[THE PROBLEM]: When a line of the listing below has the string "span" in it, copy that line.

[RECORD EXTRACTS]:

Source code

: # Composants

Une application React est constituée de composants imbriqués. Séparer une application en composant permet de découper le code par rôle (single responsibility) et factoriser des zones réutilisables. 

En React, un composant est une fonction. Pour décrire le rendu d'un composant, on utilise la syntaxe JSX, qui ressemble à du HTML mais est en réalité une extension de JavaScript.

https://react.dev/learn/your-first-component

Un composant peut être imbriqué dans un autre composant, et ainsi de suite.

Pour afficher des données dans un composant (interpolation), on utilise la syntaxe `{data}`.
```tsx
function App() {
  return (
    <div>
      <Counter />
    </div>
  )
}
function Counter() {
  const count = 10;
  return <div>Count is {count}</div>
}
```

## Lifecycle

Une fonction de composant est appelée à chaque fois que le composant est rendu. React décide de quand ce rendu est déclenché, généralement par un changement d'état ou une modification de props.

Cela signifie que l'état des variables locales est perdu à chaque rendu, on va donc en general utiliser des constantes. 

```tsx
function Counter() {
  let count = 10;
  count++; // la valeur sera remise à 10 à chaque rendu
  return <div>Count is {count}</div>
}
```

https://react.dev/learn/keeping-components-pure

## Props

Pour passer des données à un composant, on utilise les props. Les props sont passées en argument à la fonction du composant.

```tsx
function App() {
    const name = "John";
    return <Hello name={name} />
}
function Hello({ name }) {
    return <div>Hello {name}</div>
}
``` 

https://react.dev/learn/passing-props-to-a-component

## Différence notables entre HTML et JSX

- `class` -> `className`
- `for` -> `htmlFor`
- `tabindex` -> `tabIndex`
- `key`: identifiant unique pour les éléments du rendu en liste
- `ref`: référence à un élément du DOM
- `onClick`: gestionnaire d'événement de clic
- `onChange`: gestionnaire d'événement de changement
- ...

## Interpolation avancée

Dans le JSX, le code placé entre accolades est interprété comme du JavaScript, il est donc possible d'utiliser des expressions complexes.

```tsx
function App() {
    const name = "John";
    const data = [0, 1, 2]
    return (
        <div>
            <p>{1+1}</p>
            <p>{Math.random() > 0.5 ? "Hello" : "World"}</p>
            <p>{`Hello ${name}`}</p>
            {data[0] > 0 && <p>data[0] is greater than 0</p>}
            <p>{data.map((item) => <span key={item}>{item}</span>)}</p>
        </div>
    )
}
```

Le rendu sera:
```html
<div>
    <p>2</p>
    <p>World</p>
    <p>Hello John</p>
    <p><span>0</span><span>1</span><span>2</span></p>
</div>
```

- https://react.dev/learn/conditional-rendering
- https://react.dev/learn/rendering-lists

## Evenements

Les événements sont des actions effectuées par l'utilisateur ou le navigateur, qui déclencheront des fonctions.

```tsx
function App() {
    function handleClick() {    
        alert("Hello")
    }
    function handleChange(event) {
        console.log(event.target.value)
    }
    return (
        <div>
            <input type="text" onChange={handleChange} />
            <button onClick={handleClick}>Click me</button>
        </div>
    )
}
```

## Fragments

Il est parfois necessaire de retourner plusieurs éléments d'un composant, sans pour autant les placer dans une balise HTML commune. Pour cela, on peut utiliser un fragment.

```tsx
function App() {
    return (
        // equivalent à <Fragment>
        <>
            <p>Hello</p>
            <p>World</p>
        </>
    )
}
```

[WRITTEN RESPONSE]:
            <p>{data.map((item) => <span key={item}>{item}</span>)}</p>
    <p><span>0</span><span>1</span><span>2</span></p>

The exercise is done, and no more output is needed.